TRY IT
Filter the data for lines with the word "value", then copy every line so identified.

SUPPLIED ENTRIES
*** Block opens ***
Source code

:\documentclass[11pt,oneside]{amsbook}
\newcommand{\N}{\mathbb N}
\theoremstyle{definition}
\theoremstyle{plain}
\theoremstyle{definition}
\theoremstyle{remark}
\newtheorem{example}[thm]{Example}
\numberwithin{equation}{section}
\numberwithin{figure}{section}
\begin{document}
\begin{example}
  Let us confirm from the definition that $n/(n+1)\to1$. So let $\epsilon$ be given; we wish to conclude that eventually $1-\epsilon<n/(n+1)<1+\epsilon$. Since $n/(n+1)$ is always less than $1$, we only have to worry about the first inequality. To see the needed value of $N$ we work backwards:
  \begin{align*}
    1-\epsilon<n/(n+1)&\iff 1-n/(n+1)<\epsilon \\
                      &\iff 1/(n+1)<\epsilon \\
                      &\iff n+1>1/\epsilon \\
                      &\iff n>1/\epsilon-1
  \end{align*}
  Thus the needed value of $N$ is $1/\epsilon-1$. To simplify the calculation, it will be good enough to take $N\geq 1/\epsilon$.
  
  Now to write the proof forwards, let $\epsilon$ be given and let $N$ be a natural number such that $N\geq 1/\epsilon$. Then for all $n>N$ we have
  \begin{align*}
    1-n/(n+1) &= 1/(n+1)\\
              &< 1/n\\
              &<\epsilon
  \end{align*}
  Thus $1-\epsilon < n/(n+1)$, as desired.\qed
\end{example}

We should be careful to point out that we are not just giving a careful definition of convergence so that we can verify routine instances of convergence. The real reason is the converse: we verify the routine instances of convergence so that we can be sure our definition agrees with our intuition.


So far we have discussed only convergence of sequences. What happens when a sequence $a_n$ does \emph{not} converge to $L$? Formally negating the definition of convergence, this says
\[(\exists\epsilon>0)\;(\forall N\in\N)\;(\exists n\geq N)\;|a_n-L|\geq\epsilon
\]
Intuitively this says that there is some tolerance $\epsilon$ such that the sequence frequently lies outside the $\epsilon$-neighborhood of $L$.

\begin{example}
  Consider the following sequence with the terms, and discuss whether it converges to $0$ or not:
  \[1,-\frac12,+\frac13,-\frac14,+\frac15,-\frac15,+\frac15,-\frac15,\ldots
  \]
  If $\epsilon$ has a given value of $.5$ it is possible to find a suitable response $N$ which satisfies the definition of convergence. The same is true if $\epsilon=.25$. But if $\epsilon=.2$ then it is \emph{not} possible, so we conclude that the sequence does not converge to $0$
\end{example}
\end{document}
*** Block closes ***
TASK OUTPUT
  Let us confirm from the definition that $n/(n+1)\to1$. So let $\epsilon$ be given; we wish to conclude that eventually $1-\epsilon<n/(n+1)<1+\epsilon$. Since $n/(n+1)$ is always less than $1$, we only have to worry about the first inequality. To see the needed value of $N$ we work backwards:
  Thus the needed value of $N$ is $1/\epsilon-1$. To simplify the calculation, it will be good enough to take $N\geq 1/\epsilon$.
  If $\epsilon$ has a given value of $.5$ it is possible to find a suitable response $N$ which satisfies the definition of convergence. The same is true if $\epsilon=.25$. But if $\epsilon=.2$ then it is \emph{not} possible, so we conclude that the sequence does not converge to $0$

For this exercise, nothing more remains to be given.